If you don’t express the correct views on climate change then Google doesn’t want to do business with you, according to new policies.

“…we’re announcing a new monetization policy for Google advertisers, publishers and YouTube creators that will prohibit ads for, and monetization of, content that contradicts well-established scientific consensus around the existence and causes of climate change,” announced the Google Ads bulletin.

“This includes content referring to climate change as a hoax or a scam, claims denying that long-term trends show the global climate is warming, and claims denying that greenhouse gas emissions or human activity contribute to climate change.” It continued. So if you want to make money via Google platforms you’re now banned from even expressing scepticism on matters it considers beyond dispute.

The slippery slope isn’t always a fallacy and it’s easy to extrapolate the precedent set by these new rules to some pretty dark places.
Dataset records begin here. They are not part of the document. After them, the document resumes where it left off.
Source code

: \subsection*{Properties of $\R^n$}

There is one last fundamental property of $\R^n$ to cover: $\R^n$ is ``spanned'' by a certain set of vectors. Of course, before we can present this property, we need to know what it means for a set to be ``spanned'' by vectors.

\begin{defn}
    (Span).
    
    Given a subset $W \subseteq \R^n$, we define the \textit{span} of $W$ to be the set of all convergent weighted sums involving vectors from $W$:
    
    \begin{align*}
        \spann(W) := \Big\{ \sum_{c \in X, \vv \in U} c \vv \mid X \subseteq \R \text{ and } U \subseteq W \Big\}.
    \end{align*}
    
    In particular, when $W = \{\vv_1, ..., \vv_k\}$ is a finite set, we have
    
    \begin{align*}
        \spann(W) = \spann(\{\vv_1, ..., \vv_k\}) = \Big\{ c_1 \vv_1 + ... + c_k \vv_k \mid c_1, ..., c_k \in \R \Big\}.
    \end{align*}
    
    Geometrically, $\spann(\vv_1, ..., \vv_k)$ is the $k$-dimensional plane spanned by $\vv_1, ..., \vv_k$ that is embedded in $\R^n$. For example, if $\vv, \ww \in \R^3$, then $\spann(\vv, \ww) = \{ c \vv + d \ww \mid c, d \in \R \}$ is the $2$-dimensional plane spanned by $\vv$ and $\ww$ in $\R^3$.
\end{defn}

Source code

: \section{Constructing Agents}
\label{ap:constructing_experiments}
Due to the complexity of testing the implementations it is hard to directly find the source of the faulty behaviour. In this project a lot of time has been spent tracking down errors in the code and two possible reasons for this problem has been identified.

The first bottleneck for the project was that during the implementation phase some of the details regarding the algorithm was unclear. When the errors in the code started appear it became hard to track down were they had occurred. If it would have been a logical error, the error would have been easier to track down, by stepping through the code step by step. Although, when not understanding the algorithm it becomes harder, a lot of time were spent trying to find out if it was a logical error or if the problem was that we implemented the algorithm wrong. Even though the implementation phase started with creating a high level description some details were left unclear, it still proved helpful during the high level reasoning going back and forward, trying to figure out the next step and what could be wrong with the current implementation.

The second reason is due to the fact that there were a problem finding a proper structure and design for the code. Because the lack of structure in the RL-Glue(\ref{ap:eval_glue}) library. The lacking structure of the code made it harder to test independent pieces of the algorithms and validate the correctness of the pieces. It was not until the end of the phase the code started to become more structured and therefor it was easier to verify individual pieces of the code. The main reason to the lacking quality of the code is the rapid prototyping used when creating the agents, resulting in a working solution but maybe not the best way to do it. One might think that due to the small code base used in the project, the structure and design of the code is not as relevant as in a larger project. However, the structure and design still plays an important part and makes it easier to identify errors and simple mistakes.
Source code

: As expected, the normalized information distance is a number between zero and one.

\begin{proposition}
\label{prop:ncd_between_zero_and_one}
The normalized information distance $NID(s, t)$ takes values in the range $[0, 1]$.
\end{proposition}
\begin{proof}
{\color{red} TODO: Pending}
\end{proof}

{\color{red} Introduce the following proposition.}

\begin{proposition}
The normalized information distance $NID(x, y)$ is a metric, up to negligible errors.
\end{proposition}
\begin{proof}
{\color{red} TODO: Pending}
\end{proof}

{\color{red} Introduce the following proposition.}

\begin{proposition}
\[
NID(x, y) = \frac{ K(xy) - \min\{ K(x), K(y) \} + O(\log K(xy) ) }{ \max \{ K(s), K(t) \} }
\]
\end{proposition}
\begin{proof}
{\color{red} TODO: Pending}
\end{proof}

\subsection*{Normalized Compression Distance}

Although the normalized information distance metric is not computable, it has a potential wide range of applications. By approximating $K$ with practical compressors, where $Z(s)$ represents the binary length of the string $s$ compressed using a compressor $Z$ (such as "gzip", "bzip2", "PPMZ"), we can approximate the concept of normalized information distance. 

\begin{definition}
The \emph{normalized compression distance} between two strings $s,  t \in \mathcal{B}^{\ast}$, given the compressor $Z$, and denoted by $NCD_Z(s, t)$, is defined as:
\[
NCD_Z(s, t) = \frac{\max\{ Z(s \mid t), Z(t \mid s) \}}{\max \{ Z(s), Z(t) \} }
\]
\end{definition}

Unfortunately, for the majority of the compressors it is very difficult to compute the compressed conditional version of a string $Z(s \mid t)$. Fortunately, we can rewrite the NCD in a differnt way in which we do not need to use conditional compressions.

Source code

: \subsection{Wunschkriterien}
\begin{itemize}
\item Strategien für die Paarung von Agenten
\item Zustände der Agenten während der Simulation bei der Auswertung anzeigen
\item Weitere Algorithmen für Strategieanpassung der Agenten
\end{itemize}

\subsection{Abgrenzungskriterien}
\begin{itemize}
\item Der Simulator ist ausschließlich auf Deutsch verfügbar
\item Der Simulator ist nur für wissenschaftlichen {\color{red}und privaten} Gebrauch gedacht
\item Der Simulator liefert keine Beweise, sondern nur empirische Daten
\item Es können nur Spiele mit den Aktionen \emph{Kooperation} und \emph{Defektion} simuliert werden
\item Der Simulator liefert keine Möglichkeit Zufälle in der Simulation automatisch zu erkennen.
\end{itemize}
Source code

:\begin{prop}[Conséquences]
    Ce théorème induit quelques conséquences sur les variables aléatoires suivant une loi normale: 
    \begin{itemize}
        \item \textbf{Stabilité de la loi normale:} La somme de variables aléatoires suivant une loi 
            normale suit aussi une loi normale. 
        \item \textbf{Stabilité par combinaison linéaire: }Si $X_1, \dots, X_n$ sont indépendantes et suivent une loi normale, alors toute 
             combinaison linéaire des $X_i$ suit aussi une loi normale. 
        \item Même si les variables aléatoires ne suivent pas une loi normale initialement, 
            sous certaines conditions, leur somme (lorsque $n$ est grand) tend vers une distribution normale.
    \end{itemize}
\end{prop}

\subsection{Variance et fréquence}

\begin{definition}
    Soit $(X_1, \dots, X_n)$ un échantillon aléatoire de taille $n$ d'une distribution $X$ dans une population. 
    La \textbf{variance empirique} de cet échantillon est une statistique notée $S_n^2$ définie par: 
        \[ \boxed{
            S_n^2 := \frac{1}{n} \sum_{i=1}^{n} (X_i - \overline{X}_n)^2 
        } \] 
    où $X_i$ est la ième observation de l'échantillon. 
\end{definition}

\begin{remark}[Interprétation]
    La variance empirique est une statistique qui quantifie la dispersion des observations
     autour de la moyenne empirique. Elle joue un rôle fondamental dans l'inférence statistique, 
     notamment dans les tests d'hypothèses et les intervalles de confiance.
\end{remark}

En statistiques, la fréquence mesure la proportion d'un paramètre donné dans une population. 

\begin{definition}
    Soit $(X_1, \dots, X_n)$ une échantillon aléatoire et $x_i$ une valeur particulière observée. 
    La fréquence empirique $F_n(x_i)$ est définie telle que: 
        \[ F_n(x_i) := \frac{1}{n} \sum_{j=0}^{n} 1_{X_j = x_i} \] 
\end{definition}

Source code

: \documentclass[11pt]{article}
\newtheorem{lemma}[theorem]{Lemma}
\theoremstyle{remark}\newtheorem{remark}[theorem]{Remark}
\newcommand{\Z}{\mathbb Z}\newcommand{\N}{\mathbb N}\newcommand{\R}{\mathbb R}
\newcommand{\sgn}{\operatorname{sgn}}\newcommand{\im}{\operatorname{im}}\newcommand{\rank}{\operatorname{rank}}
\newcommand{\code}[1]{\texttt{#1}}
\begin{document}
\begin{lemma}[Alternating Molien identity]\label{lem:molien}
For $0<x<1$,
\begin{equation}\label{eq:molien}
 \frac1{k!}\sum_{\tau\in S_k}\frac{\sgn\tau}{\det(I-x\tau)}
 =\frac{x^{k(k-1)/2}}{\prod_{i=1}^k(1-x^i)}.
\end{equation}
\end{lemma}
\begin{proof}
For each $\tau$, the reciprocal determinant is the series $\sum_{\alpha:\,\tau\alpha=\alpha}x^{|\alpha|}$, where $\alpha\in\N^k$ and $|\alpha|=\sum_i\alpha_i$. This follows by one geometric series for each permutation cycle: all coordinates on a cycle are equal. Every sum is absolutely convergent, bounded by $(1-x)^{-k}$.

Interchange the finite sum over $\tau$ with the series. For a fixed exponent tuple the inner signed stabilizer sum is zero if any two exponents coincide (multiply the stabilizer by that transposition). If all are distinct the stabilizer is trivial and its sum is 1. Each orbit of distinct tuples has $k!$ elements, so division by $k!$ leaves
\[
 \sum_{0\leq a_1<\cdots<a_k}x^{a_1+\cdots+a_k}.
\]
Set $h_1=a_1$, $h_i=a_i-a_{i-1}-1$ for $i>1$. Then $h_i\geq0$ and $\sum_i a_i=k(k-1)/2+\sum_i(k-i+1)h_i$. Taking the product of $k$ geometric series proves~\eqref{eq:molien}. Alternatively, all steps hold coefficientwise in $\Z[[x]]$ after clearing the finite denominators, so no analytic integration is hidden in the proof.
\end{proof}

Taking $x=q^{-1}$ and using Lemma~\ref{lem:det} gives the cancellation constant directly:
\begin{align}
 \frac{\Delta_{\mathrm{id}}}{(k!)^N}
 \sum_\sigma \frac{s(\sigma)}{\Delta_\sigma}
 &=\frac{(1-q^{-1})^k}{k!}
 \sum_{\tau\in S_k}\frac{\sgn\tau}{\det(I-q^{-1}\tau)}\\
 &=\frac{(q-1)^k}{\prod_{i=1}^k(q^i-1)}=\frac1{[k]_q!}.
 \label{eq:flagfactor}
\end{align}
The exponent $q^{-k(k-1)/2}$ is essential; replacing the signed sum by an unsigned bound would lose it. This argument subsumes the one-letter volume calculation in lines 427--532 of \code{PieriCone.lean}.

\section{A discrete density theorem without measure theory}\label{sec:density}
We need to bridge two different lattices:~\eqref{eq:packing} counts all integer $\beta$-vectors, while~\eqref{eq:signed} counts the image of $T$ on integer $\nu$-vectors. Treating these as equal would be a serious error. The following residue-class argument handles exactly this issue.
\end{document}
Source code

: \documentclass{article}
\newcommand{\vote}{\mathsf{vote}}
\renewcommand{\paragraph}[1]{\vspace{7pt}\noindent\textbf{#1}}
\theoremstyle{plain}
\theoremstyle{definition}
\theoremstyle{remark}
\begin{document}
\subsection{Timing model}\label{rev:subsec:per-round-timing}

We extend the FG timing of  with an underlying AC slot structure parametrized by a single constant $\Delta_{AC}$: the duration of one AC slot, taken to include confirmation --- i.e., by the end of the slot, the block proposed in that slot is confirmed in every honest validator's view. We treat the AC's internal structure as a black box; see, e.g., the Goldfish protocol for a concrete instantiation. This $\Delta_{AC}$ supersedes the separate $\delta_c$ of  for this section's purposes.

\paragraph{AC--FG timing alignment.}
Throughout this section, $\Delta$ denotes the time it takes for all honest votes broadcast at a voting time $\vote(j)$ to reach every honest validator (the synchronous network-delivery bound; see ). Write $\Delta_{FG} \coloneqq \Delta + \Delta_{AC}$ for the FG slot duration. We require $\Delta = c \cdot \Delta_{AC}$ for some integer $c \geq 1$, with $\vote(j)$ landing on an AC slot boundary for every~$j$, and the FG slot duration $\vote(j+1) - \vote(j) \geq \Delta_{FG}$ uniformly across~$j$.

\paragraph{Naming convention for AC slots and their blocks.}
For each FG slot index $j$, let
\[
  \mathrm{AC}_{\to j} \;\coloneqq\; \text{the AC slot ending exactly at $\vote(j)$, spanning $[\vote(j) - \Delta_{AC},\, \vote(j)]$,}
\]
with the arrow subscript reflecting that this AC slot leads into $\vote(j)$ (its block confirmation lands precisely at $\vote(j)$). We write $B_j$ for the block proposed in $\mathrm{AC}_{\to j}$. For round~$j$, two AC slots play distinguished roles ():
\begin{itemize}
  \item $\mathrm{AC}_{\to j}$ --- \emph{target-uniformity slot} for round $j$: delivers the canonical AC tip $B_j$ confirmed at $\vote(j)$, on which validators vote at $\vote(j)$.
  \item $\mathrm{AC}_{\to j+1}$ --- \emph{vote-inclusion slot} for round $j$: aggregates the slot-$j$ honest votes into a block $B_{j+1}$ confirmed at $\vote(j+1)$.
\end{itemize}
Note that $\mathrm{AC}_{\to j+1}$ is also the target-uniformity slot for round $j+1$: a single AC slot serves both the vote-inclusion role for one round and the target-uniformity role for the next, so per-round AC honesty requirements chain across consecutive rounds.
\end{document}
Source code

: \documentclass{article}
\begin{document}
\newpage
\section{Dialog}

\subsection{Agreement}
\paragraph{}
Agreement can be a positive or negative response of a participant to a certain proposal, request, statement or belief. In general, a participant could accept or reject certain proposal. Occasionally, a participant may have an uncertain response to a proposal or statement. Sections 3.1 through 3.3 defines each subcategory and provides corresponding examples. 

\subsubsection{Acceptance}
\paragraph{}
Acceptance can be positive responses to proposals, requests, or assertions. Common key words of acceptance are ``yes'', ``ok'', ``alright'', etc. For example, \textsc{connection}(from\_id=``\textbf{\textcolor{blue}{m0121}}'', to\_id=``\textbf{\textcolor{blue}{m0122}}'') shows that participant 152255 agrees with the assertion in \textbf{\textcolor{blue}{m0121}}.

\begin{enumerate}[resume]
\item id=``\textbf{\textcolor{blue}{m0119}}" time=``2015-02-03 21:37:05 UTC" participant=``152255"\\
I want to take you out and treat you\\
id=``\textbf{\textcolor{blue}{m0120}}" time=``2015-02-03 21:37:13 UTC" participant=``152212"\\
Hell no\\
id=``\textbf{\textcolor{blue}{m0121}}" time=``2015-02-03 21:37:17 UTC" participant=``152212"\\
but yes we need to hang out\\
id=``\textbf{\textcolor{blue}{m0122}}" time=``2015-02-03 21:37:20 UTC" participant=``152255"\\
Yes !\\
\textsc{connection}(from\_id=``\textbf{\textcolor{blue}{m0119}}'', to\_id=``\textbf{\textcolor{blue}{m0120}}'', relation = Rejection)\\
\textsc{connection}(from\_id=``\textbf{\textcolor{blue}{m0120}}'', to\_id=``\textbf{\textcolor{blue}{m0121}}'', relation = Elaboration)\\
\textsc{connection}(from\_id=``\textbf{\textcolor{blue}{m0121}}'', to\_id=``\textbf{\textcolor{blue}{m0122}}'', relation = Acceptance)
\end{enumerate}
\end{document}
If it’s consensus on climate change today, what might it be tomorrow? And who decides what constitutes ‘consensus’? Are all fringe views soon to be declared beyond the pale?

It should be stressed that this isn’t censorship in the strict sense of the word. People are still free to express scepticism about supposed climate change consensus on Google platforms, they just won’t get ads served next to such claims. While we don’t agree with the decision, we have to concede Google’s commercial right to optimise its services for advertisers. Of course, for card-carrying authoritarians this doesn’t go nearly far enough and only the outright censorship of all speech they don’t like will do.

But the broader concerns moves like this raise are significant. Claimed scientific consensus is increasingly being used as a justification for varying degrees of censorship and as Panahi (who is a Sky News Australia presenter) highlighted above, there is precedent for arbitrary censorship by internet giants on purely political grounds.

While we have seen no evidence to suggest this is anything other than a commercial decision by Google, it’s funny how often the needs of its advertisers coincide with those of the establishment. There is mounting evidence of that same establishment seeking to pressure internet companies to censor stuff it doesn’t like, however, and claimed advertiser pressure is a great way for them to launder their acquiescence to such pressure.